---
title: "Calibrarion of Ordinal Posterior Predictions"
author: "Teemu Säilynoja"
date: "2023-02-04"
date-modified: "`r format(Sys.Date(), '%Y-%m-%d')`"
image: "../../docs/case_studies/ordinal/ordinal_files/figure-html/reliability-diagrams_1-1.svg"
format:
html:
toc: true
code-fold: true
code-tools: true
code-line-numbers: true
default-image-extension: svg
fig-format: svg
# knitr:
# opts_chunk:
# classes : "dark-light"
---
```{r}
#| label: options
#| code-summary: "Imports & options"
#| output: false
#| message: false
library ("bayesplot" )
library ("cmdstanr" )
library ("ggplot2" )
library ("khroma" )
library ("quartoExtra" )
# Source for the modified reliability plot
source ("../../code/helpers.R" )
good_theme <- bayesplot:: theme_default (base_family = "Sans" ) + theme (
axis.text = element_text (colour = "#666666" , size = 12 ),
axis.ticks = element_line (colour = "#666666" ),
title = element_text (colour = "#666666" , size = 16 ),
plot.subtitle = element_text (colour = "#666666" , size = 14 ),
legend.text = element_text (colour = "#666666" , size = 12 ),
legend.title = element_text (colour = "#666666" , size = 14 ),
axis.line = element_line (colour = "#666666" ))
theme_set (good_theme)
bayesplot_theme_set (good_theme)
color_scheme_set (scheme = c (unname (colour ("vibrant" )(7 )[c (3 ,2 ,5 ,4 ,1 ,6 )])))
scale_colour_discrete = scale_colour_vibrant
scale_fill_discrete = scale_fill_vibrant
# darkmode_theme_set(
# dark = ggthemes::theme_stata(scheme = "s1rcolor"),
# light = ggthemes::theme_stata(scheme = "s1color")
# )
SEED <- 236543
set.seed (SEED)
SAVE_FITS = TRUE
```
This notebook highlights posterior predictive visualizations when the
posterior predictive distribution is ordinal.

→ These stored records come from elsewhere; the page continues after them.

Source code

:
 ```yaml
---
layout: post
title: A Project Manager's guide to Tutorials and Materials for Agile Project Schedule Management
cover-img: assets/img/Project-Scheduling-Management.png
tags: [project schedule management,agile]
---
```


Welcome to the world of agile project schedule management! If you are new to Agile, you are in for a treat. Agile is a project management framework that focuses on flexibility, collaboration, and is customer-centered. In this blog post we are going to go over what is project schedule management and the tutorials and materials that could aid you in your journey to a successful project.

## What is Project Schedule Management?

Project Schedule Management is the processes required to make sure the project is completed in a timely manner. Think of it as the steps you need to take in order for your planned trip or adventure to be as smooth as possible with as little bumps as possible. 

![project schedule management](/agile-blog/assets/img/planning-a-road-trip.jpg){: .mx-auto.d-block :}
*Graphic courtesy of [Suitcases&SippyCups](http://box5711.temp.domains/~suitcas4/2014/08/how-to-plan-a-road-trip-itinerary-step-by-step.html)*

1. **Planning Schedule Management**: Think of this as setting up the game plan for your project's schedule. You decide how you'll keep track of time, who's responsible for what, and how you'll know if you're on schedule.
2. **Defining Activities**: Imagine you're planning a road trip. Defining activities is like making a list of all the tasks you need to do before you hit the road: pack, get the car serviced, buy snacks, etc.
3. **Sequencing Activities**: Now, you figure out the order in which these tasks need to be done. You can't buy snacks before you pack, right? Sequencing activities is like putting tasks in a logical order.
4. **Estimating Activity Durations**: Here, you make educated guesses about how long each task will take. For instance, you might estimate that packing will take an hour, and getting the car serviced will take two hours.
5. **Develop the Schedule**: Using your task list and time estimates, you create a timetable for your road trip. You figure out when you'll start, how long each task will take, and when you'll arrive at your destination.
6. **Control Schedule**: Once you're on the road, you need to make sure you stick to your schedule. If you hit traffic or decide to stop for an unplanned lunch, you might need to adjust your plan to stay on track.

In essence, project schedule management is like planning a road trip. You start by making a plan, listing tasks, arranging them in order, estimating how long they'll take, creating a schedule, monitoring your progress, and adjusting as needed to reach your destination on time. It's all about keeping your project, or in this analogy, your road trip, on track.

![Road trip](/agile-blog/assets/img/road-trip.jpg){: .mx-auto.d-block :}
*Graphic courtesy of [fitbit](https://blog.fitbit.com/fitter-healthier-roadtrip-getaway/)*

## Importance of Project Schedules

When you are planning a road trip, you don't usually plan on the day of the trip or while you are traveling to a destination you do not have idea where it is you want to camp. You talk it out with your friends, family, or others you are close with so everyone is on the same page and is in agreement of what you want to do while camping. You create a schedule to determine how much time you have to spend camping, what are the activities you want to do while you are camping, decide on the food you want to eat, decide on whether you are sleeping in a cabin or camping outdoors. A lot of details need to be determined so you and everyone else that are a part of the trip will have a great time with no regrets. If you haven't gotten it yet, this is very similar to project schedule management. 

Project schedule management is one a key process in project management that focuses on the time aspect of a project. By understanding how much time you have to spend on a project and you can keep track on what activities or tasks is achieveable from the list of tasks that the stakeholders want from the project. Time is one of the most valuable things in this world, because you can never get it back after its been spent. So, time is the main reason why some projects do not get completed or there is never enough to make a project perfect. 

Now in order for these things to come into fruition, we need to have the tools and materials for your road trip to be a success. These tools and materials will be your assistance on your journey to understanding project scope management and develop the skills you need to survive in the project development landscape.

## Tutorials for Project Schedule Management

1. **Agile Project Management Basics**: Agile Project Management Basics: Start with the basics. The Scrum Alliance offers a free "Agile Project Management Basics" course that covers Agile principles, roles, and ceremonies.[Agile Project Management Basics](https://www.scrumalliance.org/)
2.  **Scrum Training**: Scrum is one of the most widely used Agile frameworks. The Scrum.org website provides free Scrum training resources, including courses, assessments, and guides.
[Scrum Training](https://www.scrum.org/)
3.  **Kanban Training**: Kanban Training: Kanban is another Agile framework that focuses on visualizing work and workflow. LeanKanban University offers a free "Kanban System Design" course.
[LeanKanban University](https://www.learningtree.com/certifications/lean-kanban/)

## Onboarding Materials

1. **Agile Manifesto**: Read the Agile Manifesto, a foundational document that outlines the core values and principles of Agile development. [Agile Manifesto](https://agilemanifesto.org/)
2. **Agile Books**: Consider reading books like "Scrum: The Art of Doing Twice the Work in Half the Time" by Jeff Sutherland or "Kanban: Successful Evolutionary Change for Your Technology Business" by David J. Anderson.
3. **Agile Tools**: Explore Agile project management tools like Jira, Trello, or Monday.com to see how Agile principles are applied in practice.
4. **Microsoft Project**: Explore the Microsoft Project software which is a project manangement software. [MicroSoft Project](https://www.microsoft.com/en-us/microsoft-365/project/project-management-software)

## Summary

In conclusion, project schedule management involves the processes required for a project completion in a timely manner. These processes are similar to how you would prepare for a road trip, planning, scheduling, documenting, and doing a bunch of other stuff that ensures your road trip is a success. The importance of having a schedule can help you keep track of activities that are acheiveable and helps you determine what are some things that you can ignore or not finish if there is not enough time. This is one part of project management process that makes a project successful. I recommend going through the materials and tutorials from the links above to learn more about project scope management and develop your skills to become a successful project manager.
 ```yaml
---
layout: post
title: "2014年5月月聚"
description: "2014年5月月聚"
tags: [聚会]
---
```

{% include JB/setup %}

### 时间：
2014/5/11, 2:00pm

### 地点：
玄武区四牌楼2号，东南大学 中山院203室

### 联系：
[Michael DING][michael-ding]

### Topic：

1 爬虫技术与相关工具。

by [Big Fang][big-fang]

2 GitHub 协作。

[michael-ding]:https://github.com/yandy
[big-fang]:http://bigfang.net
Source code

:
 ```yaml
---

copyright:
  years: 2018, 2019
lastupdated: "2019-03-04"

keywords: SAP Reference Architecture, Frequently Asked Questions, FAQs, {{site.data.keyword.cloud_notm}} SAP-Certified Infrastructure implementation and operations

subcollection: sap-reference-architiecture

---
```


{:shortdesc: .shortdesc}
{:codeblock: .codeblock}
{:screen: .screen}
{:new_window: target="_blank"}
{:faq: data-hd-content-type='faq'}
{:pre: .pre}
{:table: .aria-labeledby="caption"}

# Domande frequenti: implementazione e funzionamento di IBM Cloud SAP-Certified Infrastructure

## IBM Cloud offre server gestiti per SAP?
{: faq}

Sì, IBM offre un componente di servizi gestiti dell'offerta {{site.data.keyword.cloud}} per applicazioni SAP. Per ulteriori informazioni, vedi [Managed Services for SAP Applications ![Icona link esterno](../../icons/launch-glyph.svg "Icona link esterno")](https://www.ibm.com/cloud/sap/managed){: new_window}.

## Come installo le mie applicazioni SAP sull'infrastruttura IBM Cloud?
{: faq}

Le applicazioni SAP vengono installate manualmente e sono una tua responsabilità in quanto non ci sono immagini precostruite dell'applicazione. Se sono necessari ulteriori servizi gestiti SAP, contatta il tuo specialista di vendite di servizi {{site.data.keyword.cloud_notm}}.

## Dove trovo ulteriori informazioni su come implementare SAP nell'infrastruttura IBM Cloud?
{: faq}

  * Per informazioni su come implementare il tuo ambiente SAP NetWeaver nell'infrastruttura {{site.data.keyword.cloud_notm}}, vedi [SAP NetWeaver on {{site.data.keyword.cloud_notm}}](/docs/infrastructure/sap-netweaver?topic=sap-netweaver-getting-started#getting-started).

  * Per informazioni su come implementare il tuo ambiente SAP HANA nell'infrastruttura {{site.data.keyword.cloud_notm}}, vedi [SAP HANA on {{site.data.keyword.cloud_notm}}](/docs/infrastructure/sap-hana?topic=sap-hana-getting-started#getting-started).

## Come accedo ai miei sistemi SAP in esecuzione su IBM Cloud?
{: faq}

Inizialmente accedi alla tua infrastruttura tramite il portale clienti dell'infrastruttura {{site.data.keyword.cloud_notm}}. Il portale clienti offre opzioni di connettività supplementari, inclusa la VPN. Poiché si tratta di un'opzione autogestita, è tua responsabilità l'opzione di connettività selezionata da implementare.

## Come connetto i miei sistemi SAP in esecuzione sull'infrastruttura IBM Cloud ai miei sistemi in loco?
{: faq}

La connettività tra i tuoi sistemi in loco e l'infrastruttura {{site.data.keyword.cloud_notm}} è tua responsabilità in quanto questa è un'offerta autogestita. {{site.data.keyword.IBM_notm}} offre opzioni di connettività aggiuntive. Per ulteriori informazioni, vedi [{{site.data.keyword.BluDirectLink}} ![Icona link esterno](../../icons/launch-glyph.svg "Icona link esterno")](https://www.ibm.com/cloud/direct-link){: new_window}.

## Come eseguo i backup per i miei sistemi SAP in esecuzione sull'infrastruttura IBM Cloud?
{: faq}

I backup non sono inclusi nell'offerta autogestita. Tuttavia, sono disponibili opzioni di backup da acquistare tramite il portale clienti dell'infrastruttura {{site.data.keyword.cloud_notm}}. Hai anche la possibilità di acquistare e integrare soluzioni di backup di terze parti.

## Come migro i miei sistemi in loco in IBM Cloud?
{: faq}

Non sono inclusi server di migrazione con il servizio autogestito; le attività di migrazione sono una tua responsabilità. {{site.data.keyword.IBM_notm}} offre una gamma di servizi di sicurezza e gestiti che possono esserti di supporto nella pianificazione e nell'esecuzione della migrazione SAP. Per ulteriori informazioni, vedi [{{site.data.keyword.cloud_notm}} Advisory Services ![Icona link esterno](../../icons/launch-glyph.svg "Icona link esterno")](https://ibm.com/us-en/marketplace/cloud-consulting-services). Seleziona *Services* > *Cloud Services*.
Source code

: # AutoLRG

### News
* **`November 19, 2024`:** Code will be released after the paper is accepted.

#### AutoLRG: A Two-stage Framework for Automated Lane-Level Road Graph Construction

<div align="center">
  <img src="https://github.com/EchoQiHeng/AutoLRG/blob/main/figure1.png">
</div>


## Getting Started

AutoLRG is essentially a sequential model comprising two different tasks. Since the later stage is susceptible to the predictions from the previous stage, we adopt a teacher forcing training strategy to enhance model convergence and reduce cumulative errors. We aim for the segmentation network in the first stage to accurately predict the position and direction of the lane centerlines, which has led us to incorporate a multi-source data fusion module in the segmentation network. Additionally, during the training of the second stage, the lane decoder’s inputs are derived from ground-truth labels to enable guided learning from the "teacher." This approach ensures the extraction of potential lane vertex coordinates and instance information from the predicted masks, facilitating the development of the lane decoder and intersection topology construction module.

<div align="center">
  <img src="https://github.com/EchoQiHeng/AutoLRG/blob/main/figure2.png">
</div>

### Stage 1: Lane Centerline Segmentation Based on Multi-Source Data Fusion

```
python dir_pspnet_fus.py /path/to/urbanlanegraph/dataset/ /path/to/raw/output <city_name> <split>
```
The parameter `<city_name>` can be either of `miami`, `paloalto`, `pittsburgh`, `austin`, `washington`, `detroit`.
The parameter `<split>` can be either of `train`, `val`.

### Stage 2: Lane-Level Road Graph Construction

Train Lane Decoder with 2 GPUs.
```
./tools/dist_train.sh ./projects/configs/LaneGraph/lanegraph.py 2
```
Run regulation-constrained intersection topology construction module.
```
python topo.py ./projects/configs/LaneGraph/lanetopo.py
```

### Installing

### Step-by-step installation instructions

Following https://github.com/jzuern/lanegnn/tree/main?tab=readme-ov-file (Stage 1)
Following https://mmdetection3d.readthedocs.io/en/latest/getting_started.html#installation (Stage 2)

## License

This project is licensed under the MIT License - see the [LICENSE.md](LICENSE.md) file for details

As shown below, the ordinal nature of the predictions allows us to use the
cumulative posterior predictive mass function to assess the calibration of the
posterior.
## Data set
Below, I use synthetic data generated from observations of $K$ Gaussians with
varying means.
$$\begin{align}
x_n &\sim \mathcal N\!\! \left(k, 0.5^2\right), &\text{for } n \in\{ 1,\dots,N\}\\
k &\sim \text{Categorical}(\theta_k),&\\
\theta_k &= \frac 1 K, &\text{for } k \in \{ 1, \dots, K\} .
\end{align}$$
```{r}
#| label: data_generation
#| code-summary: Data generation
K <- 5
N <- 1500
sigma <- .5
c <- sample (1 : K, N, replace = T)
x <- rnorm (N, c, sigma)
standata_gmm <- list (K = K,
N = N,
x = x,
y = c,
sigma = sigma)
```
```{r}
#| label: data_densities
#| dev.args :
#| bg: transparent
ggplot (data.frame (standata_gmm)) +
geom_density (aes (x = x,
colour = as.factor (y),
fill = as.factor (y),
group = as.factor (y)), alpha = .5 ) +
legend_none () +
xlab ("" ) + ylab ("" ) + ggtitle (paste ("The data" , sep = "" ))
```
## Model
The data is fit with two models, both structured to first normalize the data and
then fit a Gaussian Mixture Model with K = `r K`` mixture components with known variances.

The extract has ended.